→ **TASK INSTRUCTIONS**
Copy, from the entries below, each line in which the string "against" appears.

[Collected data]

= = = = = = =

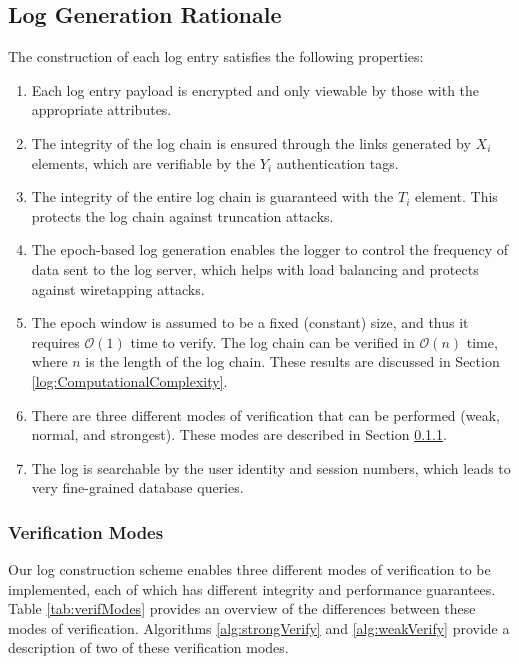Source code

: \documentclass{sig-alternate}
\begin{document}
\subsection{Log Generation Rationale}
The construction of each log entry satisfies the following properties:
\begin{enumerate}
  \item Each log entry payload is encrypted and only viewable by those with the appropriate attributes.
  \item The integrity of the log chain is ensured through the links generated by $X_i$ elements, which are verifiable by the $Y_i$ authentication tags.
  \item The integrity of the entire log chain is guaranteed with the $T_i$ element. This protects the log chain against truncation attacks.
  \item The epoch-based log generation enables the logger to control the frequency of data
  sent to the log server, which helps with load balancing and protects against wiretapping attacks.
  \item The epoch window is assumed to be a fixed (constant) size, and thus it requires $\mathcal{O}(1)$ time to verify. The log chain can be verified in $\mathcal{O}(n)$ time, where $n$ is the length of the log chain. These results are discussed in Section \ref{log:ComputationalComplexity}.
  \item There are three different modes of verification that can be performed (weak, normal, and strongest). These modes are described in Section \ref{log:VerificationModes}.
  \item The log is searchable by the user identity and session numbers, which leads to very fine-grained database queries. 
\end{enumerate}

\subsubsection{Verification Modes}
\label{log:VerificationModes}

Our log construction scheme enables three different modes of verification to be implemented,
each of which has different integrity and performance guarantees. Table \ref{tab:verifModes} 
provides an overview of the differences between these modes of verification. Algorithms \ref{alg:strongVerify}
and \ref{alg:weakVerify} provide a description of two of these verification modes.
\end{document}
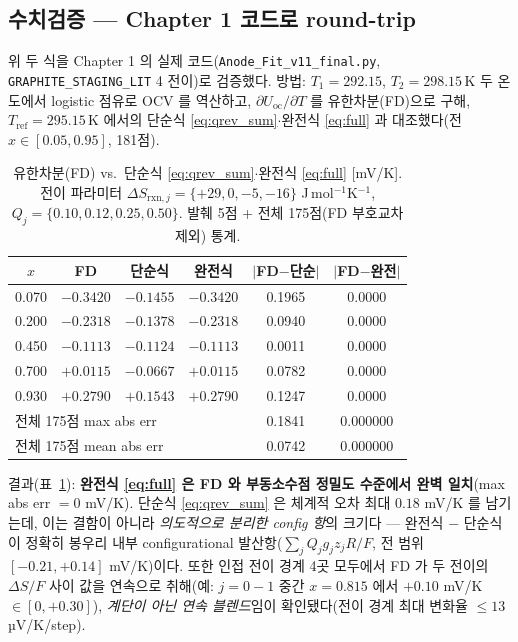 \documentclass[11pt,a4paper]{article}
\newcommand{\rxn}{\mathrm{rxn}}
\newcommand{\oc}{\mathrm{oc}}
\begin{document}
\subsection{수치검증 — Chapter 1 코드로 round-trip}
위 두 식을 Chapter 1 의 실제 코드(\texttt{Anode\_Fit\_v11\_final.py}, \texttt{GRAPHITE\_STAGING\_LIT}
4 전이)로 검증했다. 방법: $T_1{=}292.15$, $T_2{=}298.15$\,K 두 온도에서 logistic 점유로 OCV 를 역산하고,
$\partial U_\oc/\partial T$ 를 유한차분(FD)으로 구해, $T_\mathrm{ref}{=}295.15$\,K 에서의 단순식
\eqref{eq:qrev_sum}$\cdot$완전식 \eqref{eq:full} 과 대조했다(전 $x\in[0.05,0.95]$, 181점).

\begin{table}[t]
\centering\small
\renewcommand{\arraystretch}{1.2}
\caption{유한차분(FD) vs.\ 단순식 \eqref{eq:qrev_sum}$\cdot$완전식 \eqref{eq:full} [mV/K]. 전이 파라미터
$\Delta S_{\rxn,j}=\{+29,0,-5,-16\}$ J\,mol$^{-1}$K$^{-1}$, $Q_j=\{0.10,0.12,0.25,0.50\}$. 발췌
5점 + 전체 175점(FD 부호교차 제외) 통계.}
\label{tab:verify}
\begin{tabular}{c c c c c c}
\toprule
$x$ & FD & 단순식 & 완전식 & $|$FD$-$단순$|$ & $|$FD$-$완전$|$ \\
\midrule
0.070 & $-0.3420$ & $-0.1455$ & $-0.3420$ & 0.1965 & $0.0000$ \\
0.200 & $-0.2318$ & $-0.1378$ & $-0.2318$ & 0.0940 & $0.0000$ \\
0.450 & $-0.1113$ & $-0.1124$ & $-0.1113$ & 0.0011 & $0.0000$ \\
0.700 & $+0.0115$ & $-0.0667$ & $+0.0115$ & 0.0782 & $0.0000$ \\
0.930 & $+0.2790$ & $+0.1543$ & $+0.2790$ & 0.1247 & $0.0000$ \\
\midrule
\multicolumn{4}{l}{\footnotesize 전체 175점 max abs err} & 0.1841 & $0.000000$ \\
\multicolumn{4}{l}{\footnotesize 전체 175점 mean abs err} & 0.0742 & $0.000000$ \\
\bottomrule
\end{tabular}
\end{table}

결과(표~\ref{tab:verify}): \textbf{완전식 \eqref{eq:full} 은 FD 와 부동소수점 정밀도 수준에서 완벽
일치}(max abs err $=0$ mV/K). 단순식 \eqref{eq:qrev_sum} 은 체계적 오차 최대 $0.18$ mV/K 를 남기는데,
이는 결함이 아니라 \emph{의도적으로 분리한 config 항}의 크기다 — 완전식 $-$ 단순식이 정확히 봉우리 내부
configurational 발산항($\sum_j Q_jg_j z_j R/F$, 전 범위 $[-0.21,+0.14]$ mV/K)이다. 또한 인접 전이 경계
4곳 모두에서 FD 가 두 전이의 $\Delta S/F$ 사이 값을 연속으로 취해(예: $j{=}0\!-\!1$ 중간 $x{=}0.815$ 에서
$+0.10$ mV/K $\in[0,+0.30]$), \emph{계단이 아닌 연속 블렌드}임이 확인됐다(전이 경계 최대 변화율
$\le13$ µV/K/step).
\end{document}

= = = = = = =

→ **EXERCISE ANSWER**
  \item The integrity of the entire log chain is guaranteed with the $T_i$ element. This protects the log chain against truncation attacks.
  sent to the log server, which helps with load balancing and protects against wiretapping attacks.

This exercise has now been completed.